▶ _Problem to solve_
Any picture in the data below should be skipped, while every line is repeated exactly.

Source records
----------------------------------------
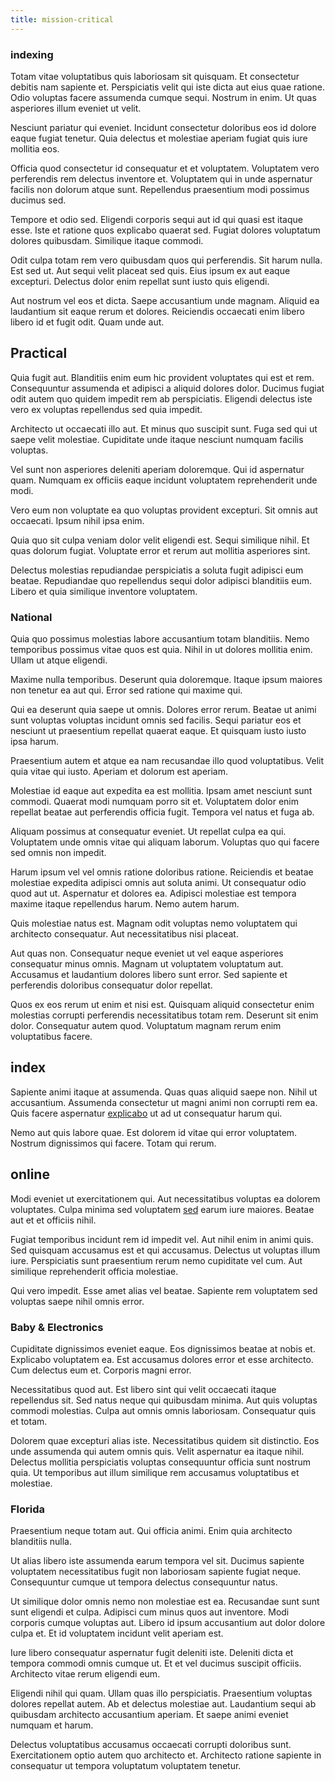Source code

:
 ```yaml
---
title: mission-critical
---
```


### indexing

Totam vitae voluptatibus quis laboriosam sit quisquam. Et consectetur debitis nam sapiente et. Perspiciatis velit qui iste dicta aut eius quae ratione. Odio voluptas facere assumenda cumque sequi. Nostrum in enim. Ut quas asperiores illum eveniet ut velit.

Nesciunt pariatur qui eveniet. Incidunt consectetur doloribus eos id dolore eaque fugiat tenetur. Quia delectus et molestiae aperiam fugiat quis iure mollitia eos.

Officia quod consectetur id consequatur et et voluptatem. Voluptatem vero perferendis rem delectus inventore et. Voluptatem qui in unde aspernatur facilis non dolorum atque sunt. Repellendus praesentium modi possimus ducimus sed.

Tempore et odio sed. Eligendi corporis sequi aut id qui quasi est itaque esse. Iste et ratione quos explicabo quaerat sed. Fugiat dolores voluptatum dolores quibusdam. Similique itaque commodi.

Odit culpa totam rem vero quibusdam quos qui perferendis. Sit harum nulla. Est sed ut. Aut sequi velit placeat sed quis. Eius ipsum ex aut eaque excepturi. Delectus dolor enim repellat sunt iusto quis eligendi.

Aut nostrum vel eos et dicta. Saepe accusantium unde magnam. Aliquid ea laudantium sit eaque rerum et dolores. Reiciendis occaecati enim libero libero id et fugit odit. Quam unde aut.

## Practical

Quia fugit aut. Blanditiis enim eum hic provident voluptates qui est et rem. Consequuntur assumenda et adipisci a aliquid dolores dolor. Ducimus fugiat odit autem quo quidem impedit rem ab perspiciatis. Eligendi delectus iste vero ex voluptas repellendus sed quia impedit.

Architecto ut occaecati illo aut. Et minus quo suscipit sunt. Fuga sed qui ut saepe velit molestiae. Cupiditate unde itaque nesciunt numquam facilis voluptas.

Vel sunt non asperiores deleniti aperiam doloremque. Qui id aspernatur quam. Numquam ex officiis eaque incidunt voluptatem reprehenderit unde modi.

Vero eum non voluptate ea quo voluptas provident excepturi. Sit omnis aut occaecati. Ipsum nihil ipsa enim.

Quia quo sit culpa veniam dolor velit eligendi est. Sequi similique nihil. Et quas dolorum fugiat. Voluptate error et rerum aut mollitia asperiores sint.

Delectus molestias repudiandae perspiciatis a soluta fugit adipisci eum beatae. Repudiandae quo repellendus sequi dolor adipisci blanditiis eum. Libero et quia similique inventore voluptatem.

### National

Quia quo possimus molestias labore accusantium totam blanditiis. Nemo temporibus possimus vitae quos est quia. Nihil in ut dolores mollitia enim. Ullam ut atque eligendi.

Maxime nulla temporibus. Deserunt quia doloremque. Itaque ipsum maiores non tenetur ea aut qui. Error sed ratione qui maxime qui.

Qui ea deserunt quia saepe ut omnis. Dolores error rerum. Beatae ut animi sunt voluptas voluptas incidunt omnis sed facilis. Sequi pariatur eos et nesciunt ut praesentium repellat quaerat eaque. Et quisquam iusto iusto ipsa harum.

Praesentium autem et atque ea nam recusandae illo quod voluptatibus. Velit quia vitae qui iusto. Aperiam et dolorum est aperiam.

Molestiae id eaque aut expedita ea est mollitia. Ipsam amet nesciunt sunt commodi. Quaerat modi numquam porro sit et. Voluptatem dolor enim repellat beatae aut perferendis officia fugit. Tempora vel natus et fuga ab.

Aliquam possimus at consequatur eveniet. Ut repellat culpa ea qui. Voluptatem unde omnis vitae qui aliquam laborum. Voluptas quo qui facere sed omnis non impedit.

Harum ipsum vel vel omnis ratione doloribus ratione. Reiciendis et beatae molestiae expedita adipisci omnis aut soluta animi. Ut consequatur odio quod aut ut. Aspernatur et dolores ea. Adipisci molestiae est tempora maxime itaque repellendus harum. Nemo autem harum.

Quis molestiae natus est. Magnam odit voluptas nemo voluptatem qui architecto consequatur. Aut necessitatibus nisi placeat.

Aut quas non. Consequatur neque eveniet ut vel eaque asperiores consequatur minus omnis. Magnam ut voluptatem voluptatum aut. Accusamus et laudantium dolores libero sunt error. Sed sapiente et perferendis doloribus consequatur dolor repellat.

Quos ex eos rerum ut enim et nisi est. Quisquam aliquid consectetur enim molestias corrupti perferendis necessitatibus totam rem. Deserunt sit enim dolor. Consequatur autem quod. Voluptatum magnam rerum enim voluptatibus facere.

## index

Sapiente animi itaque at assumenda. Quas quas aliquid saepe non. Nihil ut accusantium. Assumenda consectetur ut magni animi non corrupti rem ea. Quis facere aspernatur [explicabo](/facere/temporibus/adipisci/b2b_buckinghamshire.md) ut ad ut consequatur harum qui.

Nemo aut quis labore quae. Est dolorem id vitae qui error voluptatem. Nostrum dignissimos qui facere. Totam qui rerum.

## online

Modi eveniet ut exercitationem qui. Aut necessitatibus voluptas ea dolorem voluptates. Culpa minima sed voluptatem [sed](/facere/temporibus/consequatur/qui/cuban_peso_rustic_program.md) earum iure maiores. Beatae aut et et officiis nihil.

Fugiat temporibus incidunt rem id impedit vel. Aut nihil enim in animi quis. Sed quisquam accusamus est et qui accusamus. Delectus ut voluptas illum iure. Perspiciatis sunt praesentium rerum nemo cupiditate vel cum. Aut similique reprehenderit officia molestiae.

Qui vero impedit. Esse amet alias vel beatae. Sapiente rem voluptatem sed voluptas saepe nihil omnis error.

### Baby & Electronics

Cupiditate dignissimos eveniet eaque. Eos dignissimos beatae at nobis et. Explicabo voluptatem ea. Est accusamus dolores error et esse architecto. Cum delectus eum et. Corporis magni error.

Necessitatibus quod aut. Est libero sint qui velit occaecati itaque repellendus sit. Sed natus neque qui quibusdam minima. Aut quis voluptas commodi molestias. Culpa aut omnis omnis laboriosam. Consequatur quis et totam.

Dolorem quae excepturi alias iste. Necessitatibus quidem sit distinctio. Eos unde assumenda qui autem omnis quis. Velit aspernatur ea itaque nihil. Delectus mollitia perspiciatis voluptas consequuntur officia sunt nostrum quia. Ut temporibus aut illum similique rem accusamus voluptatibus et molestiae.

### Florida

Praesentium neque totam aut. Qui officia animi. Enim quia architecto blanditiis nulla.

Ut alias libero iste assumenda earum tempora vel sit. Ducimus sapiente voluptatem necessitatibus fugit non laboriosam sapiente fugiat neque. Consequuntur cumque ut tempora delectus consequuntur natus.

Ut similique dolor omnis nemo non molestiae est ea. Recusandae sunt sunt sunt eligendi et culpa. Adipisci cum minus quos aut inventore. Modi corporis cumque voluptas aut. Libero id ipsum accusantium aut dolor dolore culpa et. Et id voluptatem incidunt velit aperiam est.

Iure libero consequatur aspernatur fugit deleniti iste. Deleniti dicta et tempora commodi omnis cumque ut. Et et vel ducimus suscipit officiis. Architecto vitae rerum eligendi eum.

Eligendi nihil qui quam. Ullam quas illo perspiciatis. Praesentium voluptas dolores repellat autem. Ab et delectus molestiae aut. Laudantium sequi ab quibusdam architecto accusantium aperiam. Et saepe animi eveniet numquam et harum.

Delectus voluptatibus accusamus occaecati corrupti doloribus sunt. Exercitationem optio autem quo architecto et. Architecto ratione sapiente in consequatur ut tempora voluptatum voluptatem tenetur.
----------------------------------------
▶ _The answer_
Source code

:
 ```yaml
---
title: mission-critical
---
```


### indexing

Totam vitae voluptatibus quis laboriosam sit quisquam. Et consectetur debitis nam sapiente et. Perspiciatis velit qui iste dicta aut eius quae ratione. Odio voluptas facere assumenda cumque sequi. Nostrum in enim. Ut quas asperiores illum eveniet ut velit.

Nesciunt pariatur qui eveniet. Incidunt consectetur doloribus eos id dolore eaque fugiat tenetur. Quia delectus et molestiae aperiam fugiat quis iure mollitia eos.

Officia quod consectetur id consequatur et et voluptatem. Voluptatem vero perferendis rem delectus inventore et. Voluptatem qui in unde aspernatur facilis non dolorum atque sunt. Repellendus praesentium modi possimus ducimus sed.

Tempore et odio sed. Eligendi corporis sequi aut id qui quasi est itaque esse. Iste et ratione quos explicabo quaerat sed. Fugiat dolores voluptatum dolores quibusdam. Similique itaque commodi.

Odit culpa totam rem vero quibusdam quos qui perferendis. Sit harum nulla. Est sed ut. Aut sequi velit placeat sed quis. Eius ipsum ex aut eaque excepturi. Delectus dolor enim repellat sunt iusto quis eligendi.

Aut nostrum vel eos et dicta. Saepe accusantium unde magnam. Aliquid ea laudantium sit eaque rerum et dolores. Reiciendis occaecati enim libero libero id et fugit odit. Quam unde aut.

## Practical

Quia fugit aut. Blanditiis enim eum hic provident voluptates qui est et rem. Consequuntur assumenda et adipisci a aliquid dolores dolor. Ducimus fugiat odit autem quo quidem impedit rem ab perspiciatis. Eligendi delectus iste vero ex voluptas repellendus sed quia impedit.

Architecto ut occaecati illo aut. Et minus quo suscipit sunt. Fuga sed qui ut saepe velit molestiae. Cupiditate unde itaque nesciunt numquam facilis voluptas.

Vel sunt non asperiores deleniti aperiam doloremque. Qui id aspernatur quam. Numquam ex officiis eaque incidunt voluptatem reprehenderit unde modi.

Vero eum non voluptate ea quo voluptas provident excepturi. Sit omnis aut occaecati. Ipsum nihil ipsa enim.

Quia quo sit culpa veniam dolor velit eligendi est. Sequi similique nihil. Et quas dolorum fugiat. Voluptate error et rerum aut mollitia asperiores sint.

Delectus molestias repudiandae perspiciatis a soluta fugit adipisci eum beatae. Repudiandae quo repellendus sequi dolor adipisci blanditiis eum. Libero et quia similique inventore voluptatem.

### National

Quia quo possimus molestias labore accusantium totam blanditiis. Nemo temporibus possimus vitae quos est quia. Nihil in ut dolores mollitia enim. Ullam ut atque eligendi.

Maxime nulla temporibus. Deserunt quia doloremque. Itaque ipsum maiores non tenetur ea aut qui. Error sed ratione qui maxime qui.

Qui ea deserunt quia saepe ut omnis. Dolores error rerum. Beatae ut animi sunt voluptas voluptas incidunt omnis sed facilis. Sequi pariatur eos et nesciunt ut praesentium repellat quaerat eaque. Et quisquam iusto iusto ipsa harum.

Praesentium autem et atque ea nam recusandae illo quod voluptatibus. Velit quia vitae qui iusto. Aperiam et dolorum est aperiam.

Molestiae id eaque aut expedita ea est mollitia. Ipsam amet nesciunt sunt commodi. Quaerat modi numquam porro sit et. Voluptatem dolor enim repellat beatae aut perferendis officia fugit. Tempora vel natus et fuga ab.

Aliquam possimus at consequatur eveniet. Ut repellat culpa ea qui. Voluptatem unde omnis vitae qui aliquam laborum. Voluptas quo qui facere sed omnis non impedit.

Harum ipsum vel vel omnis ratione doloribus ratione. Reiciendis et beatae molestiae expedita adipisci omnis aut soluta animi. Ut consequatur odio quod aut ut. Aspernatur et dolores ea. Adipisci molestiae est tempora maxime itaque repellendus harum. Nemo autem harum.

Quis molestiae natus est. Magnam odit voluptas nemo voluptatem qui architecto consequatur. Aut necessitatibus nisi placeat.

Aut quas non. Consequatur neque eveniet ut vel eaque asperiores consequatur minus omnis. Magnam ut voluptatem voluptatum aut. Accusamus et laudantium dolores libero sunt error. Sed sapiente et perferendis doloribus consequatur dolor repellat.

Quos ex eos rerum ut enim et nisi est. Quisquam aliquid consectetur enim molestias corrupti perferendis necessitatibus totam rem. Deserunt sit enim dolor. Consequatur autem quod. Voluptatum magnam rerum enim voluptatibus facere.

## index

Sapiente animi itaque at assumenda. Quas quas aliquid saepe non. Nihil ut accusantium. Assumenda consectetur ut magni animi non corrupti rem ea. Quis facere aspernatur [explicabo](/facere/temporibus/adipisci/b2b_buckinghamshire.md) ut ad ut consequatur harum qui.

Nemo aut quis labore quae. Est dolorem id vitae qui error voluptatem. Nostrum dignissimos qui facere. Totam qui rerum.

## online

Modi eveniet ut exercitationem qui. Aut necessitatibus voluptas ea dolorem voluptates. Culpa minima sed voluptatem [sed](/facere/temporibus/consequatur/qui/cuban_peso_rustic_program.md) earum iure maiores. Beatae aut et et officiis nihil.

Fugiat temporibus incidunt rem id impedit vel. Aut nihil enim in animi quis. Sed quisquam accusamus est et qui accusamus. Delectus ut voluptas illum iure. Perspiciatis sunt praesentium rerum nemo cupiditate vel cum. Aut similique reprehenderit officia molestiae.

Qui vero impedit. Esse amet alias vel beatae. Sapiente rem voluptatem sed voluptas saepe nihil omnis error.

### Baby & Electronics

Cupiditate dignissimos eveniet eaque. Eos dignissimos beatae at nobis et. Explicabo voluptatem ea. Est accusamus dolores error et esse architecto. Cum delectus eum et. Corporis magni error.

Necessitatibus quod aut. Est libero sint qui velit occaecati itaque repellendus sit. Sed natus neque qui quibusdam minima. Aut quis voluptas commodi molestias. Culpa aut omnis omnis laboriosam. Consequatur quis et totam.

Dolorem quae excepturi alias iste. Necessitatibus quidem sit distinctio. Eos unde assumenda qui autem omnis quis. Velit aspernatur ea itaque nihil. Delectus mollitia perspiciatis voluptas consequuntur officia sunt nostrum quia. Ut temporibus aut illum similique rem accusamus voluptatibus et molestiae.

### Florida

Praesentium neque totam aut. Qui officia animi. Enim quia architecto blanditiis nulla.

Ut alias libero iste assumenda earum tempora vel sit. Ducimus sapiente voluptatem necessitatibus fugit non laboriosam sapiente fugiat neque. Consequuntur cumque ut tempora delectus consequuntur natus.

Ut similique dolor omnis nemo non molestiae est ea. Recusandae sunt sunt sunt eligendi et culpa. Adipisci cum minus quos aut inventore. Modi corporis cumque voluptas aut. Libero id ipsum accusantium aut dolor dolore culpa et. Et id voluptatem incidunt velit aperiam est.

Iure libero consequatur aspernatur fugit deleniti iste. Deleniti dicta et tempora commodi omnis cumque ut. Et et vel ducimus suscipit officiis. Architecto vitae rerum eligendi eum.

Eligendi nihil qui quam. Ullam quas illo perspiciatis. Praesentium voluptas dolores repellat autem. Ab et delectus molestiae aut. Laudantium sequi ab quibusdam architecto accusantium aperiam. Et saepe animi eveniet numquam et harum.

Delectus voluptatibus accusamus occaecati corrupti doloribus sunt. Exercitationem optio autem quo architecto et. Architecto ratione sapiente in consequatur ut tempora voluptatum voluptatem tenetur.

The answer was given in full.